Ambiente
Gibe III, la diga che non s’ha da fare
CRBM, la rete europea Counter Balance, Friends of Lake Turkana e International Rivers lanciano oggi una campagna globale per chiedere lo stop ai finanziamenti e alla costruzione della controversa diga di Gibe III, sul fiume etiope Omo. Per aderire alla…
CRBM, la rete europea Counter Balance, Friends of Lake Turkana e International Rivers lanciano oggi una campagna globale per chiedere lo stop ai finanziamenti e alla costruzione della controversa diga di Gibe III, sul fiume etiope Omo. Per aderire alla campagna si può firmare una petizione online, scaricabile dai siti www.stopgibe3.org e www.stopgibe3.it, anch’essi inaugurati oggi.

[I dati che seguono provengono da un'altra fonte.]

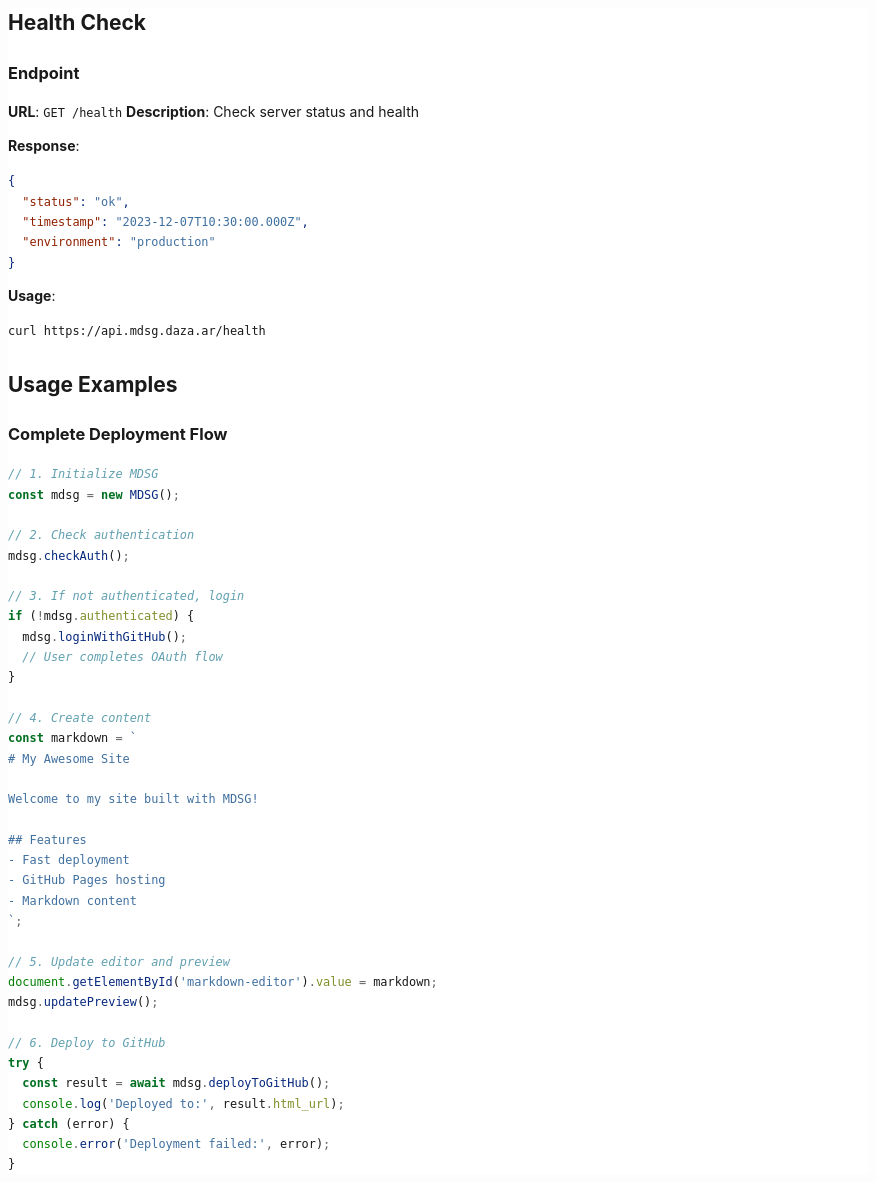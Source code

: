 ## Health Check

### Endpoint
**URL**: `GET /health`
**Description**: Check server status and health

**Response**:
```json
{
  "status": "ok",
  "timestamp": "2023-12-07T10:30:00.000Z",
  "environment": "production"
}
```

**Usage**:
```bash
curl https://api.mdsg.daza.ar/health
```

## Usage Examples

### Complete Deployment Flow

```javascript
// 1. Initialize MDSG
const mdsg = new MDSG();

// 2. Check authentication
mdsg.checkAuth();

// 3. If not authenticated, login
if (!mdsg.authenticated) {
  mdsg.loginWithGitHub();
  // User completes OAuth flow
}

// 4. Create content
const markdown = `
# My Awesome Site

Welcome to my site built with MDSG!

## Features
- Fast deployment
- GitHub Pages hosting
- Markdown content
`;

// 5. Update editor and preview
document.getElementById('markdown-editor').value = markdown;
mdsg.updatePreview();

// 6. Deploy to GitHub
try {
  const result = await mdsg.deployToGitHub();
  console.log('Deployed to:', result.html_url);
} catch (error) {
  console.error('Deployment failed:', error);
}
```
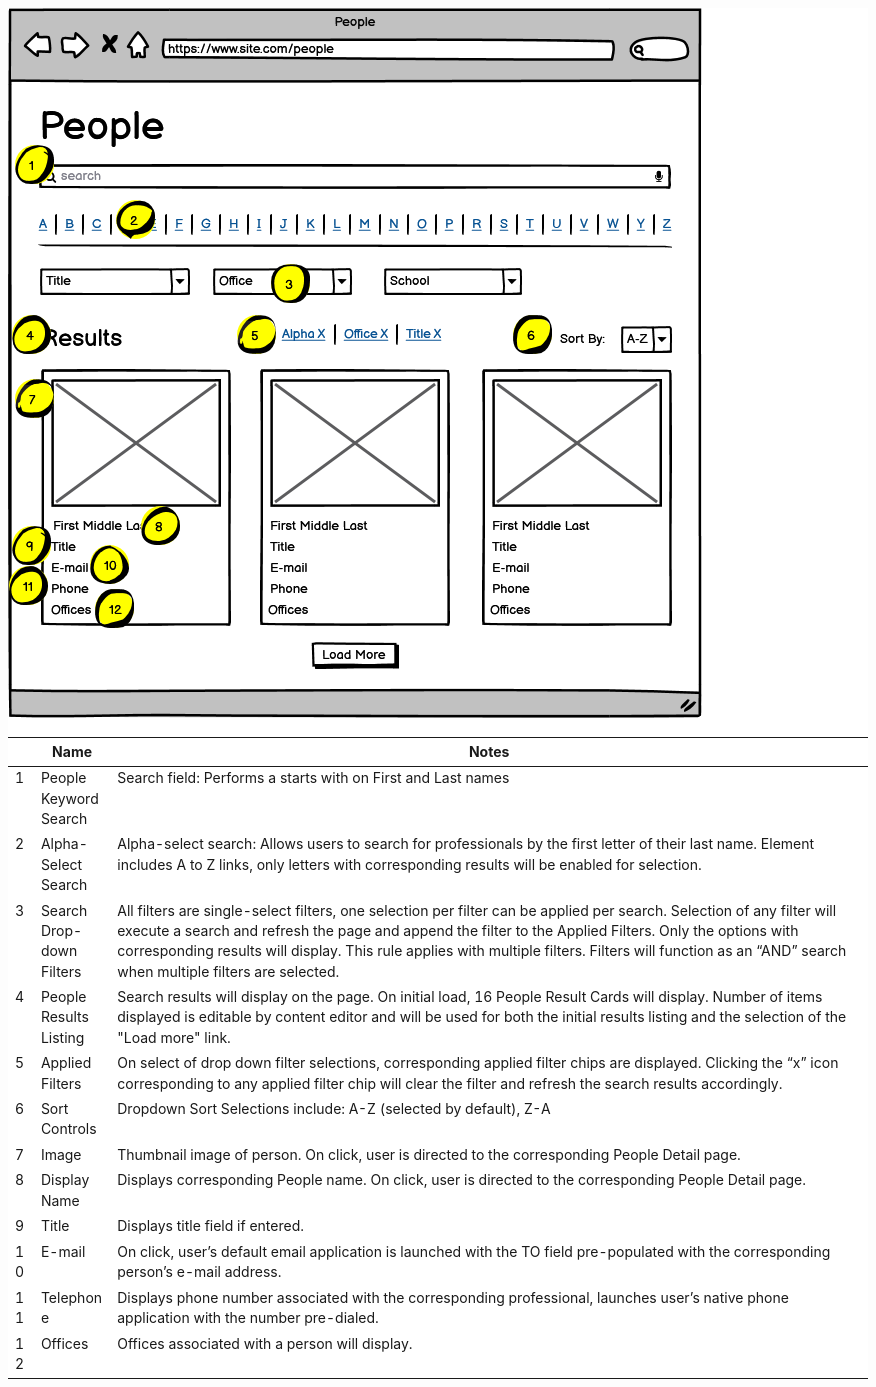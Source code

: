 ![People Search](/images/an-approach-for-solr-search-in-sitecore-jss-following-helix-principles/people-search.png)

|   | Name | Notes |
|---|------|-------|
| 1 | People Keyword Search | Search field: Performs a starts with on First and Last names |
| 2 | Alpha-Select Search | Alpha-select search: Allows users to search for professionals by the first letter of their last name. Element includes A to Z links, only letters with corresponding results will be enabled for selection. |
| 3 | Search Drop-down Filters | All filters are single-select filters, one selection per filter can be applied per search. Selection of any filter will execute a search and refresh the page and append the filter to the Applied Filters. Only the options with corresponding results will display. This rule applies with multiple filters. Filters will function as an “AND” search when multiple filters are selected. |
| 4 | People Results Listing | Search results will display on the page. On initial load, 16 People Result Cards will display. Number of items displayed is editable by content editor and will be used for both the initial results listing and the selection of the "Load more" link. |
| 5 | Applied Filters | On select of drop down filter selections, corresponding applied filter chips are displayed. Clicking the “x” icon corresponding to any applied filter chip will clear the filter and refresh the search results accordingly. |
| 6 | Sort Controls | Dropdown Sort Selections include: A-Z (selected by default), Z-A |
| 7 | Image | Thumbnail image of person. On click, user is directed to the corresponding People Detail page. |
| 8 | Display Name | Displays corresponding People name. On click, user is directed to the corresponding People Detail page. |
| 9 | Title | Displays title field if entered. |
| 10 | E-mail | On click, user’s default email application is launched with the TO field pre-populated with the corresponding person’s e-mail address. |
| 11 | Telephone | Displays phone number associated with the corresponding professional, launches user’s native phone application with the number pre-dialed. |
| 12 | Offices | Offices associated with a person will display. |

La diga metterebbe in pericolo i terreni abitati da 500mila indigeni tribali dell’Etiopia del Sud e della parte settentrionale del Kenya, la cui sicurezza alimentare dipende strettamente dalle risorse naturali e dal delicato equilibrio dell’ecosistema locale. Facendo cessare il flusso naturale delle acque del fiume, lo sbarramento distruggerebbe i raccolti, impedirebbe il pascolo nei pressi delle rive e eliminerebbe le riserve ittiche presenti nel Lago Turkana, il più grande invaso desertico del mondo. L’ecosistema e le tradizioni culturali della Bassa Valle dell’Omo e dello stesso lago Turkana, entrambi riconosciuti come Patrimonio dell’Umanità dall’Unesco, andrebbero persi per sempre.
I lavori, in carico all’impresa italiana Salini, sono iniziati nel 2006, ma il governo di Addis Abeba ha bisogno di circa un miliardo di euro per il completamento dell’opera. A dispetto di una lunga serie di violazioni, il nostro esecutivo e quello keniano, la Banca europea per gli investimenti, la Banca mondiale e la Banca africana per lo sviluppo stanno attualmente valutando un possibile finanziamento.
La diga, infatti, non rispetta la costituzione etiope, alcune convenzioni internazionali, le politiche di salvaguardia ambientale delle istituzioni finanziarie internazionali e le priorità strategiche della World Commission on Dams. La maggior parte della popolazione impattata ha ricevuto pochissime informazioni sul progetto e le sue conseguenze negative, senza poter peraltro esprimere il loro eventuale dissenso al riguardo, vista la forte repressione messa in atto dall’esecutivo guidato da Meles Zenawi.
“La diga si rivelerà un disastro causato dall’uomo e inoltre viola legislazioni nazionali e internazionali” ha dichiarato Caterina Amicucci della CRBM. “Per queste ragioni il progetto non deve essere finanziato dalle istituzioni finanziarie internazionali e dalle agenzie di sviluppo, che, a partire dalla cooperazione italiana, devono subito evitare qualsiasi coinvolgimento” ha aggiunto la Amicucci.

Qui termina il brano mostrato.